::: Material shown
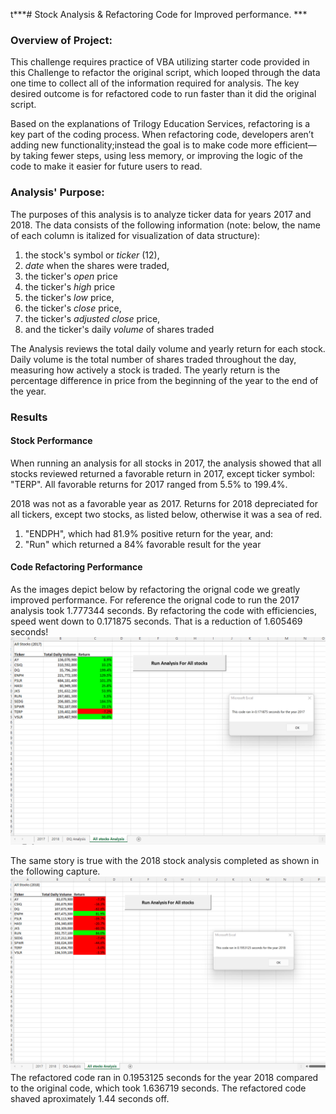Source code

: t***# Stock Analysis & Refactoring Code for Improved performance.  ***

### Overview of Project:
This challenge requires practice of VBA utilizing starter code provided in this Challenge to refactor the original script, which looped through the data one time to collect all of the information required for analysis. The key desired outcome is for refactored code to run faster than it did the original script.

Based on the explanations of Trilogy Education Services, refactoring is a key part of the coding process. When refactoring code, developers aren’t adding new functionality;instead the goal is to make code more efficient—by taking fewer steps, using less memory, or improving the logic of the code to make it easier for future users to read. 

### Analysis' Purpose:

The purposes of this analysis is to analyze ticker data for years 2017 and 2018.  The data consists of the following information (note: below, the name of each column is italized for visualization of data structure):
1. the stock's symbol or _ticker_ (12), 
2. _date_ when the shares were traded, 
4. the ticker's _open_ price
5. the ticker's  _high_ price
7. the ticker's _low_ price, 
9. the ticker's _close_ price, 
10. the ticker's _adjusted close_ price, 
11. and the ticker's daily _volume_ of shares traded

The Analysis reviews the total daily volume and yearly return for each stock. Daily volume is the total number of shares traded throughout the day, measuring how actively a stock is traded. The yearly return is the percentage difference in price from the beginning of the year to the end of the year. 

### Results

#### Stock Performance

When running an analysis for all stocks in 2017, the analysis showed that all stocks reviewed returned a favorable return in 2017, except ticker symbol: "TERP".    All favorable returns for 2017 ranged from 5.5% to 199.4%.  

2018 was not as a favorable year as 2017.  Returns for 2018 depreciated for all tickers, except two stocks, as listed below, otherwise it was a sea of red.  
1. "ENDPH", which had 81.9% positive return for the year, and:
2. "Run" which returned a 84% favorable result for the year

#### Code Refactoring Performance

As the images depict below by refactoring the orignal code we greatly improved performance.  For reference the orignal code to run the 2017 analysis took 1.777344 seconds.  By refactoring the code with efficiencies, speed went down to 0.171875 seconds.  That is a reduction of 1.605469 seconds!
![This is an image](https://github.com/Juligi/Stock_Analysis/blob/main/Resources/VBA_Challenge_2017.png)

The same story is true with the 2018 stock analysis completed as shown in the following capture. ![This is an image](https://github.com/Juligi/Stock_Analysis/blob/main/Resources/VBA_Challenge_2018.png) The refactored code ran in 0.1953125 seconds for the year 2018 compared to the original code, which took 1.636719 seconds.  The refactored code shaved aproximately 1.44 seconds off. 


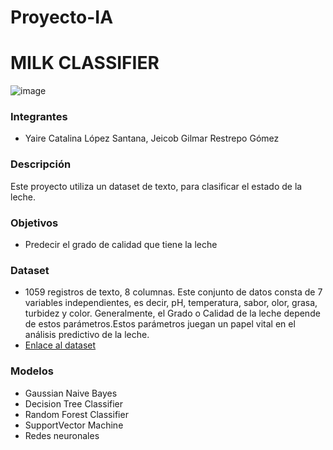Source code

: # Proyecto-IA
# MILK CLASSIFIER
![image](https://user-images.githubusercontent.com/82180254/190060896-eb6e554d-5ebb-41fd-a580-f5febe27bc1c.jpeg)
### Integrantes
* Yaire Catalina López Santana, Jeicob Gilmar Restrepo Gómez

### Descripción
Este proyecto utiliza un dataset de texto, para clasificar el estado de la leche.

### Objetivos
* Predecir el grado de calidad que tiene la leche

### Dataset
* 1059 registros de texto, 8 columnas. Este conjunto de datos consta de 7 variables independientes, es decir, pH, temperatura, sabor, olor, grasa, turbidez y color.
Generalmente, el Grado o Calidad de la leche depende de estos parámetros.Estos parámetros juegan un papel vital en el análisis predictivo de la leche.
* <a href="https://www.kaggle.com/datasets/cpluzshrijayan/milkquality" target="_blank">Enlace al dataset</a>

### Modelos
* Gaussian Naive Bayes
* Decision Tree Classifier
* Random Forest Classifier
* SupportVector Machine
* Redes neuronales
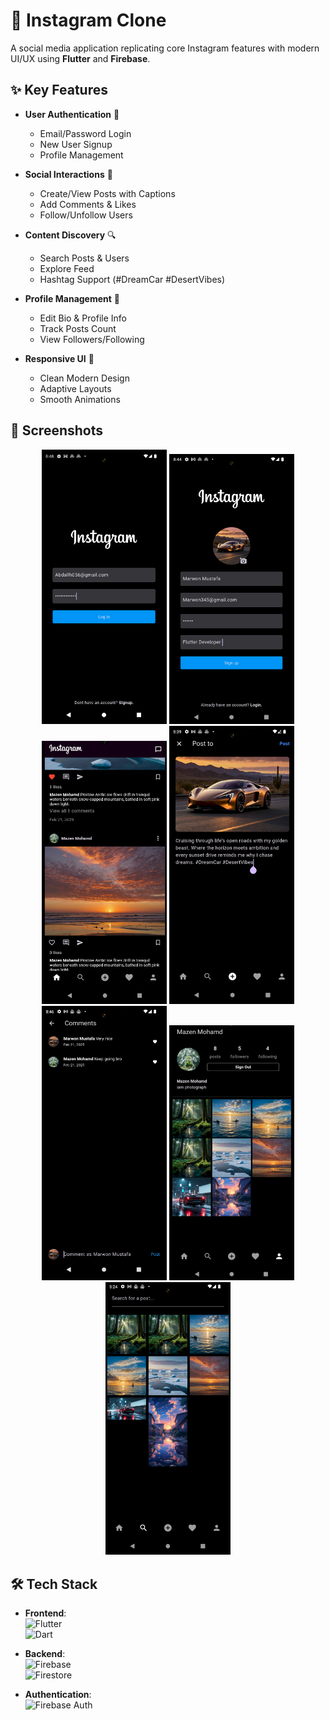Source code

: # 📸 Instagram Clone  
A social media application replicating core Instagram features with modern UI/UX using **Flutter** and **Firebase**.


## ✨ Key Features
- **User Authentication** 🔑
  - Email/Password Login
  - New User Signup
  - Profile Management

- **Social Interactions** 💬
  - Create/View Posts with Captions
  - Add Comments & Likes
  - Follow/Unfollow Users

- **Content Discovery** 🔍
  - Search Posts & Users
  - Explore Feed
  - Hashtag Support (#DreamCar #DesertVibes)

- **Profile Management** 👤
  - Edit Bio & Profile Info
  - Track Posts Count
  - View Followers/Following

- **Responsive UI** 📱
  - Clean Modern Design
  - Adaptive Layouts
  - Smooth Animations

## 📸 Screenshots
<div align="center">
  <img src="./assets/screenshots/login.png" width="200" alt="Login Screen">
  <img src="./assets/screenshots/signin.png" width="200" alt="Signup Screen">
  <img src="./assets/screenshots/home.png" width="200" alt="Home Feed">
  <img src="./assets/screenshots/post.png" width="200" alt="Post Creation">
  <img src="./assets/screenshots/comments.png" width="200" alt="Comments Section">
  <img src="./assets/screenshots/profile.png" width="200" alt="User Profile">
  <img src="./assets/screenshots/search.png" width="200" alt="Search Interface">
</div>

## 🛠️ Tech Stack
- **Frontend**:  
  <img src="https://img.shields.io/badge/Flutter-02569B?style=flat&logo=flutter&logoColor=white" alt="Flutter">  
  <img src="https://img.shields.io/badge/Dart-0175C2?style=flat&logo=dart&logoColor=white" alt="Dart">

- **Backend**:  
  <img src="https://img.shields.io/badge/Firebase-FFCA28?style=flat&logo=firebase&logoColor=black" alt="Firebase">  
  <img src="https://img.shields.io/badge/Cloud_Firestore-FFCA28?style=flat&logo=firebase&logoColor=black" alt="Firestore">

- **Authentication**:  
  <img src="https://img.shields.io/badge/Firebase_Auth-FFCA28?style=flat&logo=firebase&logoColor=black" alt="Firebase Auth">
::::::
» **Exercise prompt**: Give every entry again verbatim, with no pictures.

» **Response**:
Source code

: t***# Stock Analysis & Refactoring Code for Improved performance.  ***

### Overview of Project:
This challenge requires practice of VBA utilizing starter code provided in this Challenge to refactor the original script, which looped through the data one time to collect all of the information required for analysis. The key desired outcome is for refactored code to run faster than it did the original script.

Based on the explanations of Trilogy Education Services, refactoring is a key part of the coding process. When refactoring code, developers aren’t adding new functionality;instead the goal is to make code more efficient—by taking fewer steps, using less memory, or improving the logic of the code to make it easier for future users to read. 

### Analysis' Purpose:

The purposes of this analysis is to analyze ticker data for years 2017 and 2018.  The data consists of the following information (note: below, the name of each column is italized for visualization of data structure):
1. the stock's symbol or _ticker_ (12), 
2. _date_ when the shares were traded, 
4. the ticker's _open_ price
5. the ticker's  _high_ price
7. the ticker's _low_ price, 
9. the ticker's _close_ price, 
10. the ticker's _adjusted close_ price, 
11. and the ticker's daily _volume_ of shares traded

The Analysis reviews the total daily volume and yearly return for each stock. Daily volume is the total number of shares traded throughout the day, measuring how actively a stock is traded. The yearly return is the percentage difference in price from the beginning of the year to the end of the year. 

### Results

#### Stock Performance

When running an analysis for all stocks in 2017, the analysis showed that all stocks reviewed returned a favorable return in 2017, except ticker symbol: "TERP".    All favorable returns for 2017 ranged from 5.5% to 199.4%.  

2018 was not as a favorable year as 2017.  Returns for 2018 depreciated for all tickers, except two stocks, as listed below, otherwise it was a sea of red.  
1. "ENDPH", which had 81.9% positive return for the year, and:
2. "Run" which returned a 84% favorable result for the year

#### Code Refactoring Performance

As the images depict below by refactoring the orignal code we greatly improved performance.  For reference the orignal code to run the 2017 analysis took 1.777344 seconds.  By refactoring the code with efficiencies, speed went down to 0.171875 seconds.  That is a reduction of 1.605469 seconds!
![This is an image](https://github.com/Juligi/Stock_Analysis/blob/main/Resources/VBA_Challenge_2017.png)

The same story is true with the 2018 stock analysis completed as shown in the following capture. ![This is an image](https://github.com/Juligi/Stock_Analysis/blob/main/Resources/VBA_Challenge_2018.png) The refactored code ran in 0.1953125 seconds for the year 2018 compared to the original code, which took 1.636719 seconds.  The refactored code shaved aproximately 1.44 seconds off. 


Source code

: # Proyecto-IA
# MILK CLASSIFIER
![image](https://user-images.githubusercontent.com/82180254/190060896-eb6e554d-5ebb-41fd-a580-f5febe27bc1c.jpeg)
### Integrantes
* Yaire Catalina López Santana, Jeicob Gilmar Restrepo Gómez

### Descripción
Este proyecto utiliza un dataset de texto, para clasificar el estado de la leche.

### Objetivos
* Predecir el grado de calidad que tiene la leche

### Dataset
* 1059 registros de texto, 8 columnas. Este conjunto de datos consta de 7 variables independientes, es decir, pH, temperatura, sabor, olor, grasa, turbidez y color.
Generalmente, el Grado o Calidad de la leche depende de estos parámetros.Estos parámetros juegan un papel vital en el análisis predictivo de la leche.
* <a href="https://www.kaggle.com/datasets/cpluzshrijayan/milkquality" target="_blank">Enlace al dataset</a>

### Modelos
* Gaussian Naive Bayes
* Decision Tree Classifier
* Random Forest Classifier
* SupportVector Machine
* Redes neuronales
Source code

: # 📸 Instagram Clone  
A social media application replicating core Instagram features with modern UI/UX using **Flutter** and **Firebase**.


## ✨ Key Features
- **User Authentication** 🔑
  - Email/Password Login
  - New User Signup
  - Profile Management

- **Social Interactions** 💬
  - Create/View Posts with Captions
  - Add Comments & Likes
  - Follow/Unfollow Users

- **Content Discovery** 🔍
  - Search Posts & Users
  - Explore Feed
  - Hashtag Support (#DreamCar #DesertVibes)

- **Profile Management** 👤
  - Edit Bio & Profile Info
  - Track Posts Count
  - View Followers/Following

- **Responsive UI** 📱
  - Clean Modern Design
  - Adaptive Layouts
  - Smooth Animations

## 📸 Screenshots
<div align="center">
  <img src="./assets/screenshots/login.png" width="200" alt="Login Screen">
  <img src="./assets/screenshots/signin.png" width="200" alt="Signup Screen">
  <img src="./assets/screenshots/home.png" width="200" alt="Home Feed">
  <img src="./assets/screenshots/post.png" width="200" alt="Post Creation">
  <img src="./assets/screenshots/comments.png" width="200" alt="Comments Section">
  <img src="./assets/screenshots/profile.png" width="200" alt="User Profile">
  <img src="./assets/screenshots/search.png" width="200" alt="Search Interface">
</div>

## 🛠️ Tech Stack
- **Frontend**:  
  <img src="https://img.shields.io/badge/Flutter-02569B?style=flat&logo=flutter&logoColor=white" alt="Flutter">  
  <img src="https://img.shields.io/badge/Dart-0175C2?style=flat&logo=dart&logoColor=white" alt="Dart">

- **Backend**:  
  <img src="https://img.shields.io/badge/Firebase-FFCA28?style=flat&logo=firebase&logoColor=black" alt="Firebase">  
  <img src="https://img.shields.io/badge/Cloud_Firestore-FFCA28?style=flat&logo=firebase&logoColor=black" alt="Firestore">

- **Authentication**:  
  <img src="https://img.shields.io/badge/Firebase_Auth-FFCA28?style=flat&logo=firebase&logoColor=black" alt="Firebase Auth">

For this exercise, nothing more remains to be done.